Plus de co-productions internationales, aussi bien chez les grands studios, qu'au niveau de la scène indépendante (dans le meilleur des cas, ça donne Caterpillar de Wakamatsu, récompensé à Berlin, sortie française fin 2010). Une meilleure diffusion des oeuvres amenant à une meilleure reconnaissance, à l'exemple du simulcast des séries animées - mise en ligne légalement d'un épisode sous-titré quelques heures après sa diffusion japonaise (11) - qui devrait permettre de faire découvrir de nouveaux talents dans un pays dominé par le trio Oshii/Miyazaki/Kon. N'oublions par les fameux dramas - séries TV - dont la diffusion en VOD légale devrait se développer vu la demande des fans.

Et pendant que les moyens de diffusion s'améliorent, les journalistes préfèrent continuer à vénérer les mêmes auteurs depuis des décennies. Célébrons donc le centenaire de la naissance d'Akira Kurosawa sans voir que le studio ayant enfanté le maître est devenu l'un des fossoyeurs de ce cinéma. Aujourd'hui, le scénario original des Sept Samouraïs serait ignoré au profit de la dernière blogoromance entre un lycéen et une anonyme croisée dans un train...

Toho
La Toho exhibe fièrement son patrimoine à l'entrée de son repère.

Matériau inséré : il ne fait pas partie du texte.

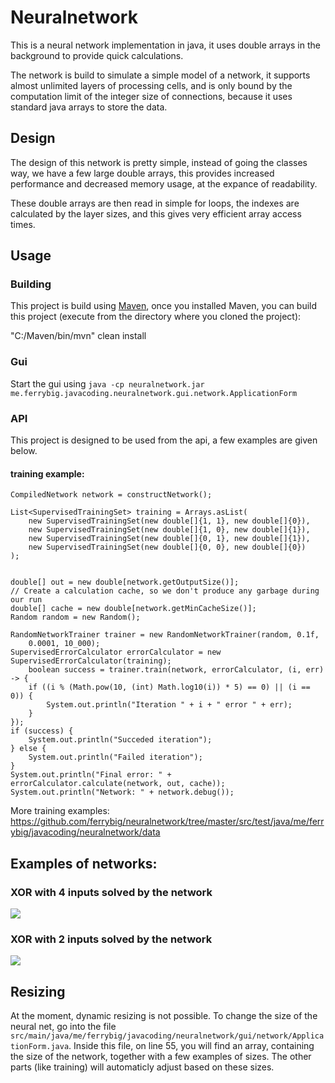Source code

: # Neuralnetwork
This is a neural network implementation in java, it uses double arrays in the background to provide quick calculations.

The network is build to simulate a simple model of a network, it supports almost unlimited layers of processing cells, and is only bound by the computation limit of the integer size of connections, because it uses standard java arrays to store the data.

## Design
The design of this network is pretty simple, instead of going the classes way, we have a few large double arrays, this provides increased performance and decreased memory usage, at the expance of readability.

These double arrays are then read in simple for loops, the indexes are calculated by the layer sizes, and this gives very efficient array access times.

## Usage

### Building

This project is build using [Maven](https://maven.apache.org/), once you installed Maven, you can build this project (execute from the directory where you cloned the project):

"C:/Maven/bin/mvn" clean install

### Gui

Start the gui using `java -cp neuralnetwork.jar me.ferrybig.javacoding.neuralnetwork.gui.network.ApplicationForm`

### API

This project is designed to be used from the api, a few examples are given below.

#### training example:

    CompiledNetwork network = constructNetwork();

    List<SupervisedTrainingSet> training = Arrays.asList(
        new SupervisedTrainingSet(new double[]{1, 1}, new double[]{0}),
        new SupervisedTrainingSet(new double[]{1, 0}, new double[]{1}),
        new SupervisedTrainingSet(new double[]{0, 1}, new double[]{1}),
        new SupervisedTrainingSet(new double[]{0, 0}, new double[]{0})
    );
  
  
    double[] out = new double[network.getOutputSize()];
    // Create a calculation cache, so we don't produce any garbage during our run
    double[] cache = new double[network.getMinCacheSize()];
    Random random = new Random();
    
    RandomNetworkTrainer trainer = new RandomNetworkTrainer(random, 0.1f,
        0.0001, 10_000);
    SupervisedErrorCalculator errorCalculator = new SupervisedErrorCalculator(training);
        boolean success = trainer.train(network, errorCalculator, (i, err) -> {
        if ((i % (Math.pow(10, (int) Math.log10(i)) * 5) == 0) || (i == 0)) {
            System.out.println("Iteration " + i + " error " + err);
        }
    });
    if (success) {
        System.out.println("Succeded iteration");
    } else {
        System.out.println("Failed iteration");
    }
    System.out.println("Final error: " + errorCalculator.calculate(network, out, cache));
    System.out.println("Network: " + network.debug());
  
  More training examples: https://github.com/ferrybig/neuralnetwork/tree/master/src/test/java/me/ferrybig/javacoding/neuralnetwork/data

## Examples of networks:

### XOR with 4 inputs solved by the network
[![](https://i.imgur.com/8Hmz3hc.png)](https://i.imgur.com/8Hmz3hc.png)

### XOR with 2 inputs solved by the network
[![](https://i.imgur.com/IN8Rz7B.png)](https://i.imgur.com/IN8Rz7B.png)

## Resizing

At the moment, dynamic resizing is not possible. To change the size of the
neural net, go into the file `src/main/java/me/ferrybig/javacoding/neuralnetwork/gui/network/ApplicationForm.java`.
Inside this file, on line 55, you will find an array, containing the size of the
network, together with a few examples of sizes. The other parts (like training) will automaticly adjust based on these sizes.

Bientôt les d'idoles viendront remplacer le pauvre Godzilla. À chaque époque, ses monstres ?



(1) Tous les chiffres cités et autres détails de l'industrie proviennent de
ce rapport (en anglais).
(2) Quelques
précisions supplémentaires sur le procédé (en anglais).
(3) Contrairement à la vision auteurisante française, Takashi Kitano est aussi et surtout l'un des géants de l'industrie de l'entertainment japonais.

(4) Lire la critique Million Dollar Baby chez Libération.

(5) Voir les films produits par l'Art Theater Guild (de quoi faire plaisir aux mirettes).

(6) Antoine de Caunes prépare un documentaire sur ces réalisateurs indépendants japonais de l'extrême, diffusion prévue sur Canal+ d'ici fin 2010 ?

(7) Se référer au rapport du JETRO publié en 2005 (PDF en anglais).

(8) Jusqu'aux années 70, les studios formaient les équipes techniques. Avec la chute de ce système, beaucoup de techniciens se sont tournés vers le cinéma érotique en guise de formation (Kiyoshi Kurosawa, Yojiro Takita et d'autres).

(9) Le projet s'appelle Ambient Love, réalisé par Koji Morimoto. Quelques détails.

(10) En 2007, Takashi Miike livre sa version de Django tournée entièrement en anglais par un casting composé à 99,9% de japonais non-anglophones. L'une des idées, c'était de favoriser l'exportation, ie toucher le marché américain. Le résultat est cependant incompréhensible. Il faudra voir ce qu'en a fait Oshii.
(11) Par exemple, vous pouvez regarder la version sous-titrée de Tatami Galaxy, la nouvelle série du réalisateur de Mind Game, Masaaki Yuasa.